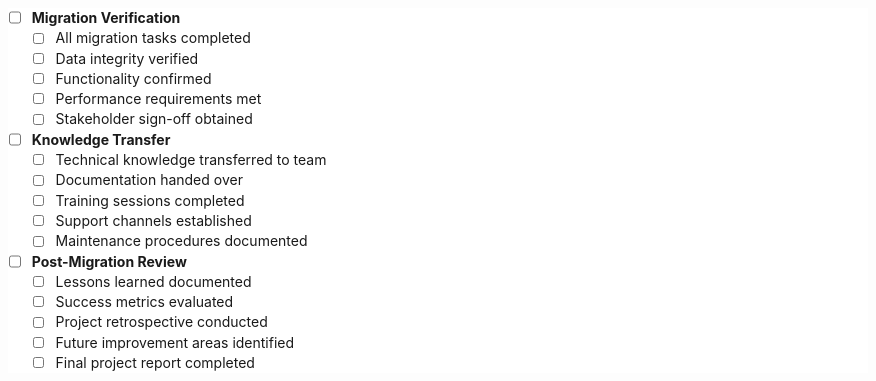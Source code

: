 - [ ] **Migration Verification**
  - [ ] All migration tasks completed
  - [ ] Data integrity verified
  - [ ] Functionality confirmed
  - [ ] Performance requirements met
  - [ ] Stakeholder sign-off obtained

- [ ] **Knowledge Transfer**
  - [ ] Technical knowledge transferred to team
  - [ ] Documentation handed over
  - [ ] Training sessions completed
  - [ ] Support channels established
  - [ ] Maintenance procedures documented

- [ ] **Post-Migration Review**
  - [ ] Lessons learned documented
  - [ ] Success metrics evaluated
  - [ ] Project retrospective conducted
  - [ ] Future improvement areas identified
  - [ ] Final project report completed 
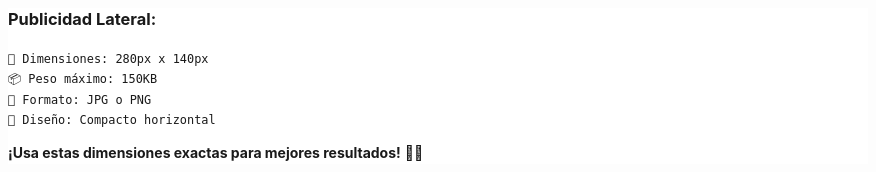 ### **Publicidad Lateral:**
```
📐 Dimensiones: 280px x 140px
📦 Peso máximo: 150KB
📄 Formato: JPG o PNG
🎨 Diseño: Compacto horizontal
```

**¡Usa estas dimensiones exactas para mejores resultados!** 🎯✨

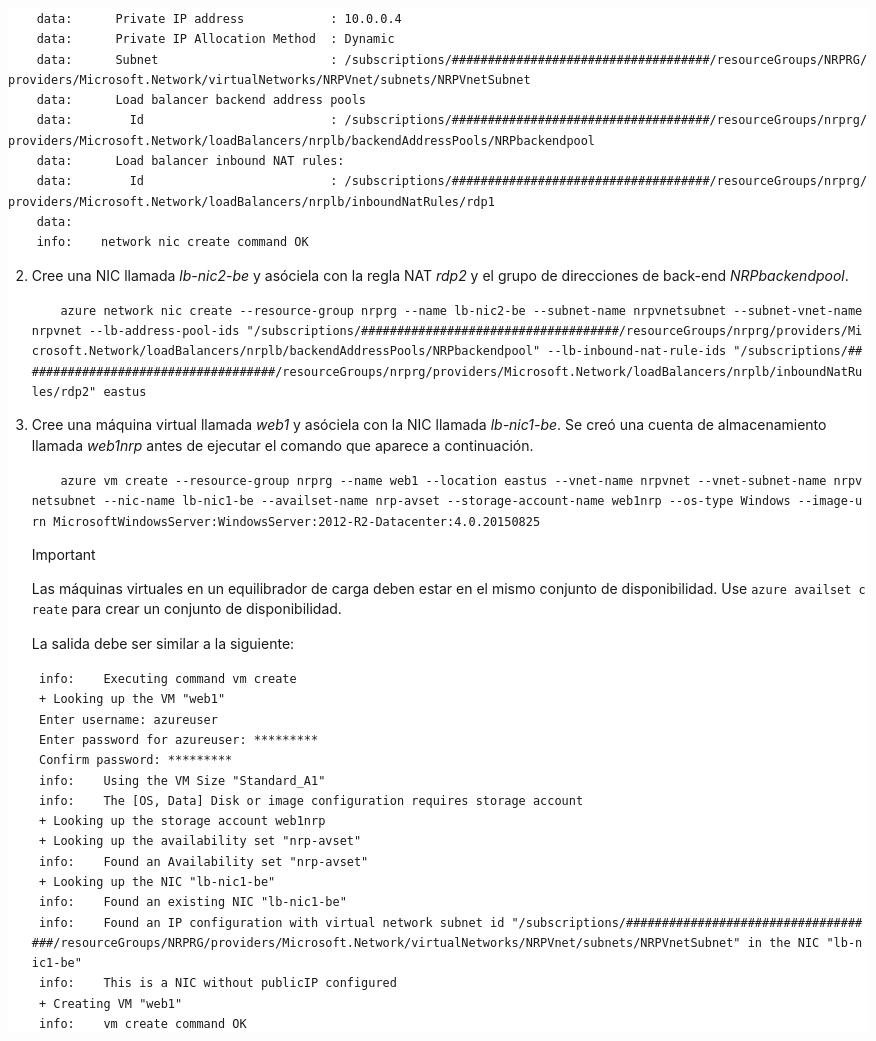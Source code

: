         data:      Private IP address            : 10.0.0.4
        data:      Private IP Allocation Method  : Dynamic
        data:      Subnet                        : /subscriptions/####################################/resourceGroups/NRPRG/providers/Microsoft.Network/virtualNetworks/NRPVnet/subnets/NRPVnetSubnet
        data:      Load balancer backend address pools
        data:        Id                          : /subscriptions/####################################/resourceGroups/nrprg/providers/Microsoft.Network/loadBalancers/nrplb/backendAddressPools/NRPbackendpool
        data:      Load balancer inbound NAT rules:
        data:        Id                          : /subscriptions/####################################/resourceGroups/nrprg/providers/Microsoft.Network/loadBalancers/nrplb/inboundNatRules/rdp1
        data:
        info:    network nic create command OK

2. Cree una NIC llamada *lb-nic2-be* y asóciela con la regla NAT *rdp2* y el grupo de direcciones de back-end *NRPbackendpool*.

    ```azurecli
        azure network nic create --resource-group nrprg --name lb-nic2-be --subnet-name nrpvnetsubnet --subnet-vnet-name nrpvnet --lb-address-pool-ids "/subscriptions/####################################/resourceGroups/nrprg/providers/Microsoft.Network/loadBalancers/nrplb/backendAddressPools/NRPbackendpool" --lb-inbound-nat-rule-ids "/subscriptions/####################################/resourceGroups/nrprg/providers/Microsoft.Network/loadBalancers/nrplb/inboundNatRules/rdp2" eastus
    ```

3. Cree una máquina virtual llamada *web1* y asóciela con la NIC llamada *lb-nic1-be*. Se creó una cuenta de almacenamiento llamada *web1nrp* antes de ejecutar el comando que aparece a continuación.

    ```azurecli
        azure vm create --resource-group nrprg --name web1 --location eastus --vnet-name nrpvnet --vnet-subnet-name nrpvnetsubnet --nic-name lb-nic1-be --availset-name nrp-avset --storage-account-name web1nrp --os-type Windows --image-urn MicrosoftWindowsServer:WindowsServer:2012-R2-Datacenter:4.0.20150825
    ```

    > [!IMPORTANT]
    > Las máquinas virtuales en un equilibrador de carga deben estar en el mismo conjunto de disponibilidad. Use `azure availset create` para crear un conjunto de disponibilidad.

    La salida debe ser similar a la siguiente:

        info:    Executing command vm create
        + Looking up the VM "web1"
        Enter username: azureuser
        Enter password for azureuser: *********
        Confirm password: *********
        info:    Using the VM Size "Standard_A1"
        info:    The [OS, Data] Disk or image configuration requires storage account
        + Looking up the storage account web1nrp
        + Looking up the availability set "nrp-avset"
        info:    Found an Availability set "nrp-avset"
        + Looking up the NIC "lb-nic1-be"
        info:    Found an existing NIC "lb-nic1-be"
        info:    Found an IP configuration with virtual network subnet id "/subscriptions/####################################/resourceGroups/NRPRG/providers/Microsoft.Network/virtualNetworks/NRPVnet/subnets/NRPVnetSubnet" in the NIC "lb-nic1-be"
        info:    This is a NIC without publicIP configured
        + Creating VM "web1"
        info:    vm create command OK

■ **Exercise requirements**:
Above are records with pictures; repeat them exactly, but without the pictures.

■ **Answer for this exercise**:
Source code

: - [ ] **Migration Verification**
  - [ ] All migration tasks completed
  - [ ] Data integrity verified
  - [ ] Functionality confirmed
  - [ ] Performance requirements met
  - [ ] Stakeholder sign-off obtained

- [ ] **Knowledge Transfer**
  - [ ] Technical knowledge transferred to team
  - [ ] Documentation handed over
  - [ ] Training sessions completed
  - [ ] Support channels established
  - [ ] Maintenance procedures documented

- [ ] **Post-Migration Review**
  - [ ] Lessons learned documented
  - [ ] Success metrics evaluated
  - [ ] Project retrospective conducted
  - [ ] Future improvement areas identified
  - [ ] Final project report completed 
 ### **Publicidad Lateral:**
```
📐 Dimensiones: 280px x 140px
📦 Peso máximo: 150KB
📄 Formato: JPG o PNG
🎨 Diseño: Compacto horizontal
```

**¡Usa estas dimensiones exactas para mejores resultados!** 🎯✨

Source code

:         data:      Private IP address            : 10.0.0.4
        data:      Private IP Allocation Method  : Dynamic
        data:      Subnet                        : /subscriptions/####################################/resourceGroups/NRPRG/providers/Microsoft.Network/virtualNetworks/NRPVnet/subnets/NRPVnetSubnet
        data:      Load balancer backend address pools
        data:        Id                          : /subscriptions/####################################/resourceGroups/nrprg/providers/Microsoft.Network/loadBalancers/nrplb/backendAddressPools/NRPbackendpool
        data:      Load balancer inbound NAT rules:
        data:        Id                          : /subscriptions/####################################/resourceGroups/nrprg/providers/Microsoft.Network/loadBalancers/nrplb/inboundNatRules/rdp1
        data:
        info:    network nic create command OK

2. Cree una NIC llamada *lb-nic2-be* y asóciela con la regla NAT *rdp2* y el grupo de direcciones de back-end *NRPbackendpool*.

    ```azurecli
        azure network nic create --resource-group nrprg --name lb-nic2-be --subnet-name nrpvnetsubnet --subnet-vnet-name nrpvnet --lb-address-pool-ids "/subscriptions/####################################/resourceGroups/nrprg/providers/Microsoft.Network/loadBalancers/nrplb/backendAddressPools/NRPbackendpool" --lb-inbound-nat-rule-ids "/subscriptions/####################################/resourceGroups/nrprg/providers/Microsoft.Network/loadBalancers/nrplb/inboundNatRules/rdp2" eastus
    ```

3. Cree una máquina virtual llamada *web1* y asóciela con la NIC llamada *lb-nic1-be*. Se creó una cuenta de almacenamiento llamada *web1nrp* antes de ejecutar el comando que aparece a continuación.

    ```azurecli
        azure vm create --resource-group nrprg --name web1 --location eastus --vnet-name nrpvnet --vnet-subnet-name nrpvnetsubnet --nic-name lb-nic1-be --availset-name nrp-avset --storage-account-name web1nrp --os-type Windows --image-urn MicrosoftWindowsServer:WindowsServer:2012-R2-Datacenter:4.0.20150825
    ```

    > [!IMPORTANT]
    > Las máquinas virtuales en un equilibrador de carga deben estar en el mismo conjunto de disponibilidad. Use `azure availset create` para crear un conjunto de disponibilidad.

    La salida debe ser similar a la siguiente:

        info:    Executing command vm create
        + Looking up the VM "web1"
        Enter username: azureuser
        Enter password for azureuser: *********
        Confirm password: *********
        info:    Using the VM Size "Standard_A1"
        info:    The [OS, Data] Disk or image configuration requires storage account
        + Looking up the storage account web1nrp
        + Looking up the availability set "nrp-avset"
        info:    Found an Availability set "nrp-avset"
        + Looking up the NIC "lb-nic1-be"
        info:    Found an existing NIC "lb-nic1-be"
        info:    Found an IP configuration with virtual network subnet id "/subscriptions/####################################/resourceGroups/NRPRG/providers/Microsoft.Network/virtualNetworks/NRPVnet/subnets/NRPVnetSubnet" in the NIC "lb-nic1-be"
        info:    This is a NIC without publicIP configured
        + Creating VM "web1"
        info:    vm create command OK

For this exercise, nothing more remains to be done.